Wirtschaft
"Kaum produktiv" Firmen verbieten Homeoffice am Freitag
Freitag zählt zu den beliebtesten Homeoffice-Tagen, was für Firmen zum Problem wird. Die Angestellten würden vor dem Wochenende vermehrt tachinieren.
Wer Homeoffice machen darf, wählt am ehesten den Montag oder Freitag dafür aus. Auch Bahnbetreiber stellen fest, dass an diesen Tagen die Pendlerströme in den Öffis deutlich kleiner sind.
Manche Arbeitgeber haben aber auch nach Jahren der Pandemie Mühe mit den digital zugeschalteten Arbeitskräften. Das zeigen Gespräche mit Unternehmern und Verbandsvertretern aus der Schweiz gegenüber "20 Minuten".
Es gibt vereinzelte Firmenchefs, die Montag und Freitag, wenn immer möglich, kein Homeoffice gewähren oder die Heimarbeit an diesen Tagen sogar ganz verbieten. Dies wegen des Verdachts, dass die Produktivität geringer ist und dass Freitag und Montag für ein verlängertes Wochenende missbraucht werden könnten.

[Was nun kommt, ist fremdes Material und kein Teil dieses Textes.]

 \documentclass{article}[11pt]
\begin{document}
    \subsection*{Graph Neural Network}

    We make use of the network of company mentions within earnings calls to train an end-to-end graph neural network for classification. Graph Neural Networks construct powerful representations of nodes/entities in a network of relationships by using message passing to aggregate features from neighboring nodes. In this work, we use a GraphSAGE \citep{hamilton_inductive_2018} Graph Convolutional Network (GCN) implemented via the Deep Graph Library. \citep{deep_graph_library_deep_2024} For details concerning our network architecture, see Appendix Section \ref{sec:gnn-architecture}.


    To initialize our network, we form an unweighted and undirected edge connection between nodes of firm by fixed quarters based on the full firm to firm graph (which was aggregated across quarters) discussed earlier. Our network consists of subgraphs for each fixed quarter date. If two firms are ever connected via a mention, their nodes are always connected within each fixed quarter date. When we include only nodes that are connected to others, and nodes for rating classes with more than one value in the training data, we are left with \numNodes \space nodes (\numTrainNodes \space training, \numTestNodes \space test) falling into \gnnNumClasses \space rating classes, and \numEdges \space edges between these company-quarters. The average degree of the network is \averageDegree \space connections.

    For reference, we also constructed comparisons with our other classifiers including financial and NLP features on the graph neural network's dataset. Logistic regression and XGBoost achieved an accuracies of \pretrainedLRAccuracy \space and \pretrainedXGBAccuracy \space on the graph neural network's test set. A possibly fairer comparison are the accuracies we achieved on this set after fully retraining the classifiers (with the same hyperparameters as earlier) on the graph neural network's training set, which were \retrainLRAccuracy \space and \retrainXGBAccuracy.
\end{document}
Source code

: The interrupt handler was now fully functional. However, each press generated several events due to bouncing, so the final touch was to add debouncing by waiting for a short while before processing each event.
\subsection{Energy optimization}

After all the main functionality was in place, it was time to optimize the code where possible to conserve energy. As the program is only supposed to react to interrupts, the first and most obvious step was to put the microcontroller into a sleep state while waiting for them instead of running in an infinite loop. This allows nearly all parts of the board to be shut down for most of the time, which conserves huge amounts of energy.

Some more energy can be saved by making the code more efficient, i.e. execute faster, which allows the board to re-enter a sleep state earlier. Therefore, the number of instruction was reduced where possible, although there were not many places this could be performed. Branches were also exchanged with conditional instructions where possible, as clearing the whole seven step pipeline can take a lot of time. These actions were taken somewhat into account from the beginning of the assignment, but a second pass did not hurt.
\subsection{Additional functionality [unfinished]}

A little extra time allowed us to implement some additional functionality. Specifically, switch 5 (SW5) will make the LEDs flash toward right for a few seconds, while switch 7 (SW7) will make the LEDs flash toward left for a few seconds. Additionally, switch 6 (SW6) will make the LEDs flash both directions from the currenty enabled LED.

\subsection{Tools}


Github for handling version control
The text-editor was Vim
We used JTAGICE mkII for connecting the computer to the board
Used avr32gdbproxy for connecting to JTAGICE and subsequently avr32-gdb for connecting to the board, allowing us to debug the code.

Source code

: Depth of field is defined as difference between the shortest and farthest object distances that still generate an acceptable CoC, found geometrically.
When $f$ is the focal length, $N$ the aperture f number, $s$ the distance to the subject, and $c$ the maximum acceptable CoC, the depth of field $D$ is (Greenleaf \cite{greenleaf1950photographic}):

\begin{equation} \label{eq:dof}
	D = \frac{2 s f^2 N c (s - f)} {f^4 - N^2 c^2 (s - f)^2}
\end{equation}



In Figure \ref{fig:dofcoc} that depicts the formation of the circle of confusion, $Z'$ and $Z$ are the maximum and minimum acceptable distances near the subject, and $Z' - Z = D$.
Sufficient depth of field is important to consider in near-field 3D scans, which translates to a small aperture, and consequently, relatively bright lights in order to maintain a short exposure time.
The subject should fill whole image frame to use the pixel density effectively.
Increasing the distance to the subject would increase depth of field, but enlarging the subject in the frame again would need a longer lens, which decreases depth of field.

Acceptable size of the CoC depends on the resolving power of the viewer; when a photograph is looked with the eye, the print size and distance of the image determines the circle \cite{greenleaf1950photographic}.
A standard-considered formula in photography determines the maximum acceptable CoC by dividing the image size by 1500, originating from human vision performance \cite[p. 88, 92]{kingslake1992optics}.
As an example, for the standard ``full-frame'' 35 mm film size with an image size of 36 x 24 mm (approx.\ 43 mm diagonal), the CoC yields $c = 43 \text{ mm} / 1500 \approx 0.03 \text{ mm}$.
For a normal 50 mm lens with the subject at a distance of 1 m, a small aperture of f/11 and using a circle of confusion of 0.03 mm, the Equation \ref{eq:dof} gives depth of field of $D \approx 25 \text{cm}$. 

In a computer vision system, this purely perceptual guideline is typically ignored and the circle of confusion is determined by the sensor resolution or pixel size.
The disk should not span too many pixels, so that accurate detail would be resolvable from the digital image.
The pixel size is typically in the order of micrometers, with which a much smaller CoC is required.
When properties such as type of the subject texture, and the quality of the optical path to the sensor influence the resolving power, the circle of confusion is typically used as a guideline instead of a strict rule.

Zeigen wollen sich die betreffenden Firmenchefs nicht in der Zeitung. Dabei ist dieser Verdacht nicht unbegründet, wie Leserreporter der Pendlerzeitung bestätigen. Manche erklären, dass Homeoffice eine willkommene Gelegenheit sei, den Tag etwas ruhiger anzugehen.
"Man schaltet einen Gang runter"
HR-Experte Jörg Buckmann kennt Firmen, die Homeoffice am Montag und Freitag ablehnen – und er versteht es. "Viele machen gern am Montag und Freitag Homeoffice – und an diesen Tagen erreicht man sie schlecht. Am Freitagnachmittag muss man nicht mehr mit einer Antwort rechnen." Er bekomme am Freitag mindestens 50 Prozent weniger Mails als an anderen Wochentagen. "Ich kann mir einfach nicht vorstellen, dass die Produktivität am Freitag gleich hoch ist wie an einem Dienstag."
Er sei unsicher, wie viel die Leute im Homeoffice tatsächlich arbeiteten und wie viel davon verlängertes Wochenende sei, wenn die Homeoffice-Tage auf Montag oder Freitag fielen. Allerdings, räumt er ein, sei die Freitagsproduktivität traditionellerweise auch nicht so hoch, wenn die Leute im Büro arbeiteten. "Man schaltet einen Gang runter und geht früher ins Feierabendbier." Das Problem beim Homeoffice: "Der Arbeitgeber hat kaum eine Übersicht darüber, wer wann aufhört zu arbeiten und die Leute sind nicht mehr erreichbar, wenn plötzlich doch noch dringende Arbeit ansteht."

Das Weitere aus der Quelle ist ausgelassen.